Hidup Abadi
Oleh : Lutfi Rose
Langkah kakiku makin masuk ke dalam hutan. Hutan mangroof yang terhampar di bagian selatan Pantai Sendang Biru. Sebuah pulau kecil yang rimbun dengan pepohonan dan masih jarang dijamah manusia. Aku berhenti melangkah ketika kudengar suara mengaung dari balik batu hitam besar di depanku. Sejenak menunggu aungan kedua, tetapi nihil. Tak ada lagi suara itu. Aneh! Setahuku pulau ini tak dihuni binatang buas, hanya ular binatang yang paling diperhitungkan orang-orang.

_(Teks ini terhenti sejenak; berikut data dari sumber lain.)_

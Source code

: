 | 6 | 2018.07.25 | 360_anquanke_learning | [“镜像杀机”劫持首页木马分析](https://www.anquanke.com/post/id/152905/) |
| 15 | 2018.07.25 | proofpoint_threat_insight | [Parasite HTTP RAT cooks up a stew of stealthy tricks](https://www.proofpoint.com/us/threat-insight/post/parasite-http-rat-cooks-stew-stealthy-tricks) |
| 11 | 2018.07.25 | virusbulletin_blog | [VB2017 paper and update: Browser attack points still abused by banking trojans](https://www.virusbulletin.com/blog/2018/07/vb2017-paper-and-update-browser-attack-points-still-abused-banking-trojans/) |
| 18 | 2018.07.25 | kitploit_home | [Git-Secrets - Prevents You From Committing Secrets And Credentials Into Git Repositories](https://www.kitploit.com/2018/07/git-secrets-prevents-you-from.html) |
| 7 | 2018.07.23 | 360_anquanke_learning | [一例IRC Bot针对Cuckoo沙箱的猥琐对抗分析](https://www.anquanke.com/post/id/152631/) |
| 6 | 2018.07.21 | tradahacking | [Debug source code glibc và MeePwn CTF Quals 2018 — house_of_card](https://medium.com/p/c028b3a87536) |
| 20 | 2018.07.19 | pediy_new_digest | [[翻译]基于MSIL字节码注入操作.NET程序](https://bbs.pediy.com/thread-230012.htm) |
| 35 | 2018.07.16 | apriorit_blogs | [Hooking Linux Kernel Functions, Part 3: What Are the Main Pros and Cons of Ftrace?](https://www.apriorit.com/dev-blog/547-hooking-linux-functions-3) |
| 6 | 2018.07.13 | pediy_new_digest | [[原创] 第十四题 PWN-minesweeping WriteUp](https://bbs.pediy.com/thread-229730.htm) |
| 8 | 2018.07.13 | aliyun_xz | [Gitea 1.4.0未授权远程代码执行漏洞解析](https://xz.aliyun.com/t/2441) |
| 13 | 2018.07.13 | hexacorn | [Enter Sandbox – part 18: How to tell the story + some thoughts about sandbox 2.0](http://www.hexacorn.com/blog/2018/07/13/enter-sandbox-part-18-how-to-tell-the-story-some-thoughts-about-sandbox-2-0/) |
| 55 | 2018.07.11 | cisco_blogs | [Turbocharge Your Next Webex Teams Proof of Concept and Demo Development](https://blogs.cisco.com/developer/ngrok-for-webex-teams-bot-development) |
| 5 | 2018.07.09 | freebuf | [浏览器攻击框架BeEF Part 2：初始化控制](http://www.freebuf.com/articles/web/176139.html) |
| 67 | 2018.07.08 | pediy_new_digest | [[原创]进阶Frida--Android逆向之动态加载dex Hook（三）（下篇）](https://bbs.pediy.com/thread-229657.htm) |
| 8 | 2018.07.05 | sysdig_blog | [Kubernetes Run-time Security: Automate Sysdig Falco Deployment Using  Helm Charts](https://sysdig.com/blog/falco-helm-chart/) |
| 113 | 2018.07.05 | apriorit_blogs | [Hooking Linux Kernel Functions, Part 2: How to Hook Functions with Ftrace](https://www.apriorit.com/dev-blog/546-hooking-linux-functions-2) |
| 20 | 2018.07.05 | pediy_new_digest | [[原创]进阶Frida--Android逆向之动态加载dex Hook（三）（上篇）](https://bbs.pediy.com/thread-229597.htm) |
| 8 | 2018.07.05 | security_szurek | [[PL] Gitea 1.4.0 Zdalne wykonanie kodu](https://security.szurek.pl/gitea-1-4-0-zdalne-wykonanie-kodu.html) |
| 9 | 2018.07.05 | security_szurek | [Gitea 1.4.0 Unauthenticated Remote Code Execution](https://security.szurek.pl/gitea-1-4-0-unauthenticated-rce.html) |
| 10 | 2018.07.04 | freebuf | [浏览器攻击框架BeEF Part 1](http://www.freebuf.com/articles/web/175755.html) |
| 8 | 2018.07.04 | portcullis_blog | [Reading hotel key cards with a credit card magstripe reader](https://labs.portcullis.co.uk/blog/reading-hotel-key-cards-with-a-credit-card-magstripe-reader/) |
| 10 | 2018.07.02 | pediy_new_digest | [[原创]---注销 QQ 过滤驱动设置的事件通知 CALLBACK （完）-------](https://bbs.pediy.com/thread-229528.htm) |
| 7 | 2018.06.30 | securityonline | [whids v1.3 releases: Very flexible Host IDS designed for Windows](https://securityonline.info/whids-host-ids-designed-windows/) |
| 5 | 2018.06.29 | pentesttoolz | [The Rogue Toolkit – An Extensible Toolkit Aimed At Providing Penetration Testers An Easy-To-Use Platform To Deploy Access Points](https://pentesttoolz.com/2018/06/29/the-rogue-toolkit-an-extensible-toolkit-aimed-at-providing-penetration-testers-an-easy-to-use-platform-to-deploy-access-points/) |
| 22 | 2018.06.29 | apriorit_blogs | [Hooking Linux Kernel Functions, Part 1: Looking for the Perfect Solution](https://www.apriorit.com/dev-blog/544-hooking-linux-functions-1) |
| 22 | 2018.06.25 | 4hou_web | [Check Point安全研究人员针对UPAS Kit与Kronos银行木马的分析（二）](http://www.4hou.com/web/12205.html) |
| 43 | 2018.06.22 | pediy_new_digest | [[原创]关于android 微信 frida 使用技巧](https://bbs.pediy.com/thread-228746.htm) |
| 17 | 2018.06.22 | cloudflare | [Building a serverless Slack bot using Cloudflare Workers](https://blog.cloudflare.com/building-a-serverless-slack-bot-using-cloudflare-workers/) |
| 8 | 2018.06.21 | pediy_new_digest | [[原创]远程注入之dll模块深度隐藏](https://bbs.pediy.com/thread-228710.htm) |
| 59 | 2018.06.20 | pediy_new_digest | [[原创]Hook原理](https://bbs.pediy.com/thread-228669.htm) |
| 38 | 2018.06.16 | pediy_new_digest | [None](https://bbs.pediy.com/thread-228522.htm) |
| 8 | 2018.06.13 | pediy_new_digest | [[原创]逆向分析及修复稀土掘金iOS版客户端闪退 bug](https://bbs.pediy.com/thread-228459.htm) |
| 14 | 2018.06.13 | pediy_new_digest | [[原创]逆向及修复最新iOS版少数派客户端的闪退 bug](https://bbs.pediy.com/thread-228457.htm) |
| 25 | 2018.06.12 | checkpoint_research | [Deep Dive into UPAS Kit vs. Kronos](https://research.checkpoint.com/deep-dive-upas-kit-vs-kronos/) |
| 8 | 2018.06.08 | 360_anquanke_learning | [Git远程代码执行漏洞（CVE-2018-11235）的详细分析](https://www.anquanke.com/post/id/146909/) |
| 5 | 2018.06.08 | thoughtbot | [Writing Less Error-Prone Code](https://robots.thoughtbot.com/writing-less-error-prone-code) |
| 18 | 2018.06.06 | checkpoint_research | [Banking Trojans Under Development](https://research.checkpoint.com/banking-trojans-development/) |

Nyaliku sedikit menciut, namun aku tetap melanjutkan langkah. Tekadku sudah bulat, aku harus mendapatkan akar pohon abadi.
“Auw!” eluhku terkejut dengan sesuatu yang menancap di jempol kaki. Sebuah duri yang tersembunyi di antara semak-semak tak kulihat sebelumnya hingga terinjak.
Sekali lagi aku terpaksa menghentikan langkah. Sandal jepit yang kukenakan ternyata tak cukup kuat melindungi kakiku. Aku meringis menahan sakit, peluh mulai bercucuran, segera kuseka dengan punggung tangan. Meskipun mungkin itu sia-sia. Kurasakan mentari makin menyengat. Seharusnya mentari belum terlalu terik, perjalanan yang aku tempuh masih beberapa ratus meter. Tapi musim kemarau membuat matahari lebih sering menerik sekaligus menyengat. Kalau bukan demi Ibu, aku tak akan melakukan semua ini.
Semua bermula saat aku bercakap dengan Ibu, kulihat ada helaian perak di antara hitam rambutnya. “Apakah itu, Ibu?” tanyaku.
“Itu uban, Nak. Surat dari Tuhan,” jawabnya seraya membelai pipiku.
“Aku tak paham.”
“Tuhan memberi banyak surat cinta pada mahluk-Nya, Nak. Ketika usiamu menjelang senja, ketika waktumu tak lama lagi. Sedikit demi sedikit bagian diri kita akan diubah oleh-Nya. Mulai dari ingatan yang mulai memudar, kulit yang mulai keriput, pandangan yang serasa mengabur, juga rambut yang mulai berubah warna. Itu hukum alam, Nak. Waktu Ibu semakin sempit di dunia ini.”
“Apakah itu sakit?”
“Tidak. Semua terjadi tanpa kita menyadarinya.”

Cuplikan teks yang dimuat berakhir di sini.